> _Required action_: Below are records; quote them exactly from the first line through the line that contains "4. Local dev/test works on Windows".

> _Supplied records_:
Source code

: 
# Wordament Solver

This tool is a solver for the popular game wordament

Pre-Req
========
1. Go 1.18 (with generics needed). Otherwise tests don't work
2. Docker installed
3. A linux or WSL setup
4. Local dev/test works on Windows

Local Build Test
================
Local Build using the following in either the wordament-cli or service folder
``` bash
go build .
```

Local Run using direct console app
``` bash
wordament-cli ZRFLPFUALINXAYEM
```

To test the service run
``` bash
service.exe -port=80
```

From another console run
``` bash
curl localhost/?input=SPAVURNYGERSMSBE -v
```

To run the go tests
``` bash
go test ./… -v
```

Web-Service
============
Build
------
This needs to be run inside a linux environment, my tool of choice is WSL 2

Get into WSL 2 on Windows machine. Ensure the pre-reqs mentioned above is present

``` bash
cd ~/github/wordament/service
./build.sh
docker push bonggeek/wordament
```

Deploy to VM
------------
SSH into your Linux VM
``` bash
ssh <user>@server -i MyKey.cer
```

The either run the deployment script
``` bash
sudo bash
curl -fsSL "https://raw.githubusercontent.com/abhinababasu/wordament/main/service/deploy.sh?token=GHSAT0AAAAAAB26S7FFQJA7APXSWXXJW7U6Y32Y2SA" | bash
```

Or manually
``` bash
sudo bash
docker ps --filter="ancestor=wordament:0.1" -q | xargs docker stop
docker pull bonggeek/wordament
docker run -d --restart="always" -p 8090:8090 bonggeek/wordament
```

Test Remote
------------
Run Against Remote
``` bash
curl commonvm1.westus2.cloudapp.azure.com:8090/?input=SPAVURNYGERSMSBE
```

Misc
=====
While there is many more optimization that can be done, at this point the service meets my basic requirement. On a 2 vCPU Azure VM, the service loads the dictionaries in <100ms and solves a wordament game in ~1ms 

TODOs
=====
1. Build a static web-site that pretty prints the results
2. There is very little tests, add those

> _Result of the exercise_:
Source code

: 
# Wordament Solver

This tool is a solver for the popular game wordament

Pre-Req
========
1. Go 1.18 (with generics needed). Otherwise tests don't work
2. Docker installed
3. A linux or WSL setup
4. Local dev/test works on Windows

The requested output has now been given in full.